Task statement
Nothing but the lines below from the first through the one with "and default codes**" should appear, printed exactly; please leave pictures out.
━━ Data for review ━━
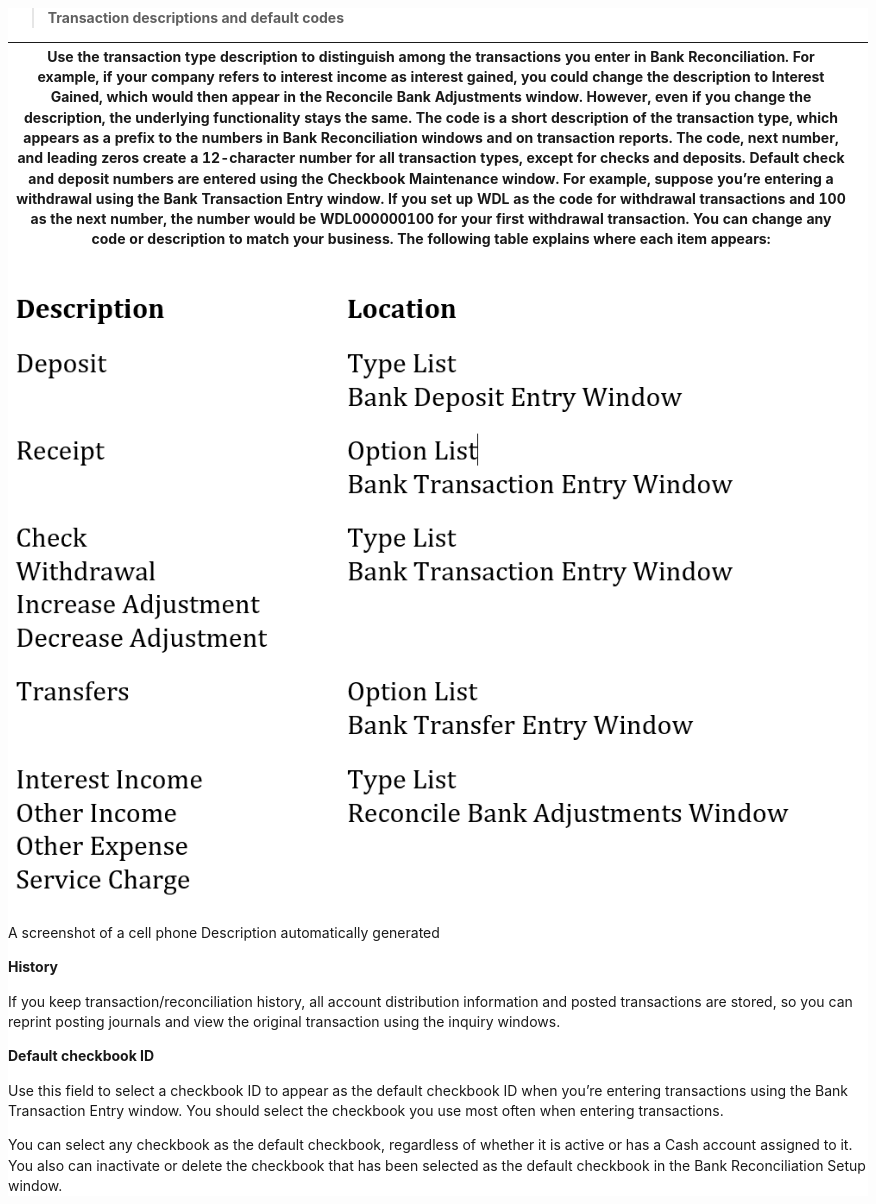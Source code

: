 >   **Transaction descriptions and default codes**

| Use the transaction type description to distinguish among the transactions you enter in Bank Reconciliation. For example, if your company refers to interest income as interest gained, you could change the description to Interest Gained, which would then appear in the Reconcile Bank Adjustments window. However, even if you change the description, the underlying functionality stays the same. The code is a short description of the transaction type, which appears as a prefix to the numbers in Bank Reconciliation windows and on transaction reports. The code, next number, and leading zeros create a 12-character number for all transaction types, except for checks and deposits. Default check and deposit numbers are entered using the Checkbook Maintenance window. For example, suppose you’re entering a withdrawal using the Bank Transaction Entry window. If you set up WDL as the code for withdrawal transactions and 100 as the next number, the number would be WDL000000100 for your first withdrawal transaction. You can change any code or description to match your business. The following table explains where each item appears: |   |
|----------------------------------------------------------------------------------------------------------------------------------------------------------------------------------------------------------------------------------------------------------------------------------------------------------------------------------------------------------------------------------------------------------------------------------------------------------------------------------------------------------------------------------------------------------------------------------------------------------------------------------------------------------------------------------------------------------------------------------------------------------------------------------------------------------------------------------------------------------------------------------------------------------------------------------------------------------------------------------------------------------------------------------------------------------------------------------------------------------------------------------------------------------------------------|---|


![A screenshot of a cell phone Description automatically generated](media/62d71e8db153bfeef7446d19ed358f20.jpg)

A screenshot of a cell phone Description automatically generated

**History**

If you keep transaction/reconciliation history, all account distribution
information and posted transactions are stored, so you can reprint posting
journals and view the original transaction using the inquiry windows.

**Default checkbook ID**

Use this field to select a checkbook ID to appear as the default checkbook ID
when you’re entering transactions using the Bank Transaction Entry window. You
should select the checkbook you use most often when entering transactions.

You can select any checkbook as the default checkbook, regardless of whether it
is active or has a Cash account assigned to it. You also can inactivate or
delete the checkbook that has been selected as the default checkbook in the Bank
Reconciliation Setup window.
━━━
Written answer
Source code

: >   **Transaction descriptions and default codes**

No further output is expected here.